[WORK REQUEST]:
In the entries below, the word "methodology" appears on some lines. Copy each of those lines.

-------- INPUT FOR THIS TASK

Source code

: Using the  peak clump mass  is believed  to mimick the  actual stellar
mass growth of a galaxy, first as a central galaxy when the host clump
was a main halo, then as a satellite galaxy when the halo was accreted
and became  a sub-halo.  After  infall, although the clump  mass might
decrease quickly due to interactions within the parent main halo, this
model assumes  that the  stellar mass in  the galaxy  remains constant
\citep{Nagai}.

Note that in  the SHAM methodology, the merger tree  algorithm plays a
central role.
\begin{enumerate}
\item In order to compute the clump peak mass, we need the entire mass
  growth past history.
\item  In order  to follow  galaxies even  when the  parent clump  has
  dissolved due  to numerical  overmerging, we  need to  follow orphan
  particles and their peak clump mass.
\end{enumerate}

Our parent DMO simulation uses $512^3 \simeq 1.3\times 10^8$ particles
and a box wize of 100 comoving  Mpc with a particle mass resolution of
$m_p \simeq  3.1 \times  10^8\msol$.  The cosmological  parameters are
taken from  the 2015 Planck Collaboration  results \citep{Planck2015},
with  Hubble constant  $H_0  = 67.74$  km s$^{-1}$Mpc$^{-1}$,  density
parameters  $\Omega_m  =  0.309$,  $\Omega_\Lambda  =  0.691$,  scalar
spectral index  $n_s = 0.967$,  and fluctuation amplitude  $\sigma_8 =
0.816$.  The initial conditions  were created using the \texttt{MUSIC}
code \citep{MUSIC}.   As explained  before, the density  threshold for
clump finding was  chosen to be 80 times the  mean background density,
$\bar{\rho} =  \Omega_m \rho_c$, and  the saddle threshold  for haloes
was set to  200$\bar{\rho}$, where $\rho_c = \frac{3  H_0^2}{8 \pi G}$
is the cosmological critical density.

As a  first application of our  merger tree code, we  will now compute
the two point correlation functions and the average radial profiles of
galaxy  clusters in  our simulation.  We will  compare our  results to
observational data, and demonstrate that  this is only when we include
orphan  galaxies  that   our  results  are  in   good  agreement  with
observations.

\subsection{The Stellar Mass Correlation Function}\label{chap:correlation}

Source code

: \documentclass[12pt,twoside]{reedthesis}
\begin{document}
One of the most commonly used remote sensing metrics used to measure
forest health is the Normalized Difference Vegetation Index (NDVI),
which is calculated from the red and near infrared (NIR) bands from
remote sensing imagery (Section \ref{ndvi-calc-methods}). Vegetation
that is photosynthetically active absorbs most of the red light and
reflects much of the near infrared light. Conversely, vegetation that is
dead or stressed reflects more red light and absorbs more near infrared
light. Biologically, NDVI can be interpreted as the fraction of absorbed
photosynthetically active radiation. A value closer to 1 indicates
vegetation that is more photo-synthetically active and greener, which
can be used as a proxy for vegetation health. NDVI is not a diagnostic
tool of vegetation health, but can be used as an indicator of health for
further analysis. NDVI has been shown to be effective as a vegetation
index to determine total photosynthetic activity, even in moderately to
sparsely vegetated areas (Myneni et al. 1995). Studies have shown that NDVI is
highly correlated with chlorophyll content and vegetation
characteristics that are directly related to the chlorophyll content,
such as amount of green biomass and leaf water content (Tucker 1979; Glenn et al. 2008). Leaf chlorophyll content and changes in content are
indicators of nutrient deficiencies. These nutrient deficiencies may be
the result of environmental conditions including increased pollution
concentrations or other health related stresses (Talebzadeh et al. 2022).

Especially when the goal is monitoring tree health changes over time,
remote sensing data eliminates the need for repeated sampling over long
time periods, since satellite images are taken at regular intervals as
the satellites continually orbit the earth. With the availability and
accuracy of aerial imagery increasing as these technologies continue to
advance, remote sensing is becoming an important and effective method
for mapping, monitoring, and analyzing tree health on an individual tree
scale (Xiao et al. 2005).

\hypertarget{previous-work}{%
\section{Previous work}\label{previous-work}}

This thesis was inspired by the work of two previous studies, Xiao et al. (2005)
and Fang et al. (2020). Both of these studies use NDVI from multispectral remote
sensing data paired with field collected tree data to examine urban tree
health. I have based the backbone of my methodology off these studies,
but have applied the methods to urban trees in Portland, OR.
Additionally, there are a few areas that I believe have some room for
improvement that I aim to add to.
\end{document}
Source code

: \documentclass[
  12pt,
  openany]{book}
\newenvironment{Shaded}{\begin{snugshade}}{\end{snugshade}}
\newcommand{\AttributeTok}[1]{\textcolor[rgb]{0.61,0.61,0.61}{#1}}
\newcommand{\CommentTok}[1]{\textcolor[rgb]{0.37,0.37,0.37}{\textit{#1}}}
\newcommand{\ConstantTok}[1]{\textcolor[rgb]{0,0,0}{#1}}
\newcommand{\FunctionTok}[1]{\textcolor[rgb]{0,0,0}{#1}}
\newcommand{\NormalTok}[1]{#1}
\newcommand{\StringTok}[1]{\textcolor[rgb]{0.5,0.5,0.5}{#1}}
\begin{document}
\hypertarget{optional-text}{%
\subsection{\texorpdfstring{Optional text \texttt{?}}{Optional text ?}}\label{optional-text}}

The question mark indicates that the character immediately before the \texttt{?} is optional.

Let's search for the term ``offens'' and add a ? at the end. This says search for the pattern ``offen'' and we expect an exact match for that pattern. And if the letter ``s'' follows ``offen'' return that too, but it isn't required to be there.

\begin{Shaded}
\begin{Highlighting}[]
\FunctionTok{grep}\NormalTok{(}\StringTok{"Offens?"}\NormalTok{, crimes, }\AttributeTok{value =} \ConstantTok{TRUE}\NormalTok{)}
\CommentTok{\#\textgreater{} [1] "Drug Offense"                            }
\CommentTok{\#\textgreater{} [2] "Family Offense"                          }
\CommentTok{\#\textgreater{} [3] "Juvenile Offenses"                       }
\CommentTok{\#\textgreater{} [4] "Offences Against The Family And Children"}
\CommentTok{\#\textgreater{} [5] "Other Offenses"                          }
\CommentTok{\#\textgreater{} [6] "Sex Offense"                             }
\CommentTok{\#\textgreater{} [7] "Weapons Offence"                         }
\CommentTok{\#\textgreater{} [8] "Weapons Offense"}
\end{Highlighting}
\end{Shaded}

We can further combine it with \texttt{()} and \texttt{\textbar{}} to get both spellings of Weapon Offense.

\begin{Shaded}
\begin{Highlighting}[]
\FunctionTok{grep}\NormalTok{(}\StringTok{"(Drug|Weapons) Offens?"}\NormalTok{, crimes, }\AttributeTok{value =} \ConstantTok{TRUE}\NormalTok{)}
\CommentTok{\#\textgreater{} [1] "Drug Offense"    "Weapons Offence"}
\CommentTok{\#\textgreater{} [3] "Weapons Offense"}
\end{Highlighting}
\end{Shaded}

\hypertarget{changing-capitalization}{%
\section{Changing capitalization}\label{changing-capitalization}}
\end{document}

----------------

[OUTPUT BELOW]:
Note that in  the SHAM methodology, the merger tree  algorithm plays a
health. I have based the backbone of my methodology off these studies,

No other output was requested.